Pourquoi un individu particulier s’intéresse-t-il au football à un certain moment de sa vie ? Il ne suffit pas de connaître son sexe et sa classe sociale pour l’expliquer. En retire-t-il des satisfactions narcissiques ? Trouve-t-il de la sorte une place dans un groupe ? Est-ce un terrain de dialogue avec son père ? Sa seule façon d’être bon élève ? Les six élèves qui, ce jour-là, en éducation physique, lèvent la main pour demander qu’on joue au football, ont sans doute six raisons différentes de s’y intéresser, de la plus banale – c’est ce qu’il y a de moins fatiguant, de plus ludique -, à la plus « psychanalytique » : assumer les attentes d’un père sportif qui veut que son enfant suive son exemple et lui fasse honneur.

Ne faisons pas comme si l’intéressé n’avait rien à dire sur le sens qu’il donne à son activité. Chaque acteur a une « théorie « de ce qui « le fait courir » Il peut parler de ses mobiles, en prendre acte, y travailler. Ils ne relèvent pas totalement d’un inconscient qui parlerait à son insu, de quelque chose qui lui échapperait radicalement ; c’est une part de soi qu’il contrôle partiellement. Un élève au travail sait souvent. au moins confusément, pourquoi il fait ou ne fait pas ce qu’on attend de lui… Il sait aussi que moins il dévoilera ses stratégies, plus il conservera une part d’autonomie. Il n’a pas intérêt à expliquer pourquoi il « se ménage » aujourd’hui, pourquoi il feint de ne pas être dans le coup alors que d’habitude il est un partenaire privilégié dans les leçons de mathématique, pourquoi il n’a pas fait ses devoirs ou achevé son exercice. Une explication passe-partout, fût-elle banale, peu crédible, voire ridicule, préservera mieux sa liberté d’acteur.

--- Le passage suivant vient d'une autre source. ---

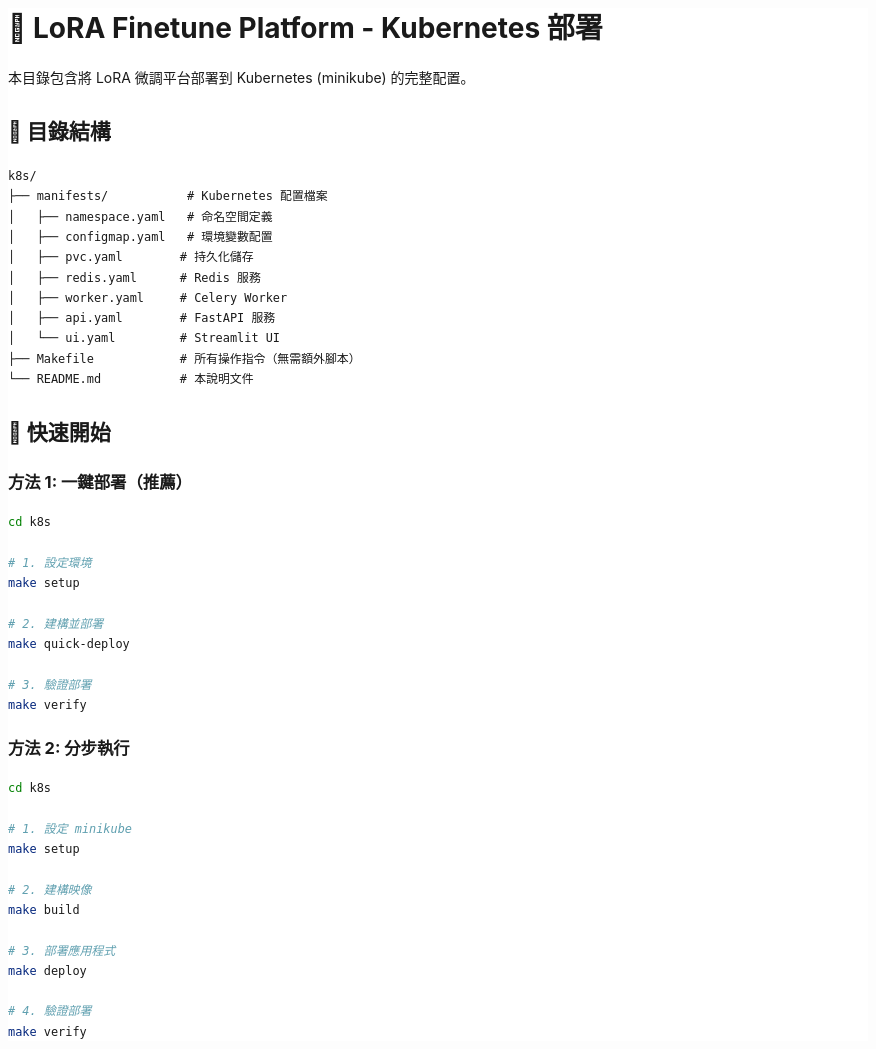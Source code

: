 # 🚀 LoRA Finetune Platform - Kubernetes 部署

本目錄包含將 LoRA 微調平台部署到 Kubernetes (minikube) 的完整配置。

## 📁 目錄結構

```
k8s/
├── manifests/           # Kubernetes 配置檔案
│   ├── namespace.yaml   # 命名空間定義
│   ├── configmap.yaml   # 環境變數配置
│   ├── pvc.yaml        # 持久化儲存
│   ├── redis.yaml      # Redis 服務
│   ├── worker.yaml     # Celery Worker
│   ├── api.yaml        # FastAPI 服務
│   └── ui.yaml         # Streamlit UI
├── Makefile            # 所有操作指令（無需額外腳本）
└── README.md           # 本說明文件
```

## 🚀 快速開始

### 方法 1: 一鍵部署（推薦）

```bash
cd k8s

# 1. 設定環境
make setup

# 2. 建構並部署
make quick-deploy

# 3. 驗證部署
make verify
```

### 方法 2: 分步執行

```bash
cd k8s

# 1. 設定 minikube
make setup

# 2. 建構映像
make build

# 3. 部署應用程式
make deploy

# 4. 驗證部署
make verify
```
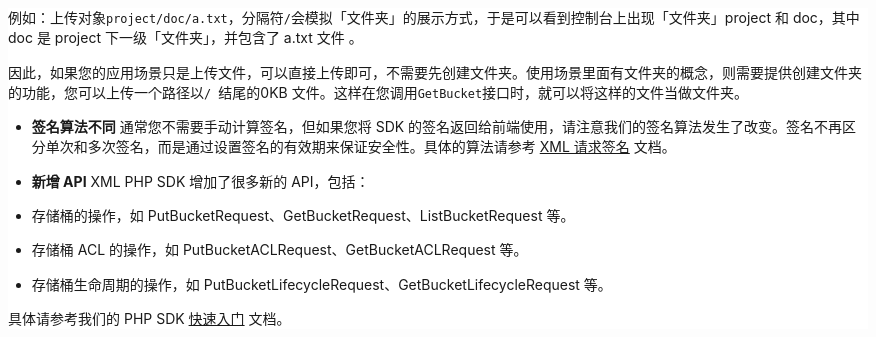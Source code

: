  例如：上传对象`project/doc/a.txt`，分隔符`/`会模拟「文件夹」的展示方式，于是可以看到控制台上出现「文件夹」project 和 doc，其中 doc 是 project 下一级「文件夹」，并包含了 a.txt 文件 。

 因此，如果您的应用场景只是上传文件，可以直接上传即可，不需要先创建文件夹。使用场景里面有文件夹的概念，则需要提供创建文件夹的功能，您可以上传一个路径以`/ `结尾的0KB 文件。这样在您调用`GetBucket`接口时，就可以将这样的文件当做文件夹。

- **签名算法不同**
通常您不需要手动计算签名，但如果您将 SDK 的签名返回给前端使用，请注意我们的签名算法发生了改变。签名不再区分单次和多次签名，而是通过设置签名的有效期来保证安全性。具体的算法请参考 [XML 请求签名](https://cloud.tencent.com/document/product/436/7778) 文档。

- **新增 API**
XML PHP SDK 增加了很多新的 API，包括：
 - 存储桶的操作，如 PutBucketRequest、GetBucketRequest、ListBucketRequest 等。
 - 存储桶 ACL 的操作，如 PutBucketACLRequest、GetBucketACLRequest 等。
 - 存储桶生命周期的操作，如 PutBucketLifecycleRequest、GetBucketLifecycleRequest 等。

具体请参考我们的 PHP SDK [快速入门](https://cloud.tencent.com/document/product/436/12266) 文档。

Dire que le sens se construit n’est pas dire seulement que c’est une affaire de représentations, une affaire subjective. C’est dire aussi que cette construction est une activité mentale complexe, réflexive, dans laquelle l’acteur investit une part de sa liberté et de sa distance au monde : je sais que j’ai besoin de sens et je prends parfois la mesure de mes efforts, plus ou moins dérisoires, pour le maintenir ou l’inventer contre vents et marées…

II. Le sens s’ancre dans une culture

La construction du sens d’un savoir, d’une tâche, d’un projet, d’un exercice, d’un problème à résoudre s’ancre dans la culture de l’acteur : aucun élève ne réinvente constamment l’ensemble des valeurs et des schèmes grâce auxquels il donne du sens aux situations scolaires et aux efforts qu’on lui demande. Il puise dans un héritage, c’est-à-dire dans un habitus, un capital culturel qui l’aident à penser l’effort, le but, les récompenses, les risques, à évaluer ce qu’il en coûte de se donner du mal face à une tâche scolaire et ce qu’on peut attendre de cet investissement.

Nul n’est jamais seul dans la construction du sens. Chacun est juché notamment sur les épaules des générations précédentes et entouré de ses condisciples. Un milieu d’élèves ou d’étudiants, c’est d’abord un ensemble partagé de stéréotypes sur le travail scolaire, sur les « profs intéressants » les « trucs pas fatigants » les exercices qu’on peut faire à moitié. Les élèves exercent à leur façon un « métier » (Perrenoud, 1984) qui, comme n’importe quel autre, est au principe d’une culture des gens de métier qui permet d’identifier les gestes professionnels et les règles de l’art, de repérer les critères du conformisme et de l’excellence, d’apprivoiser le stress, la fatigue, les tensions.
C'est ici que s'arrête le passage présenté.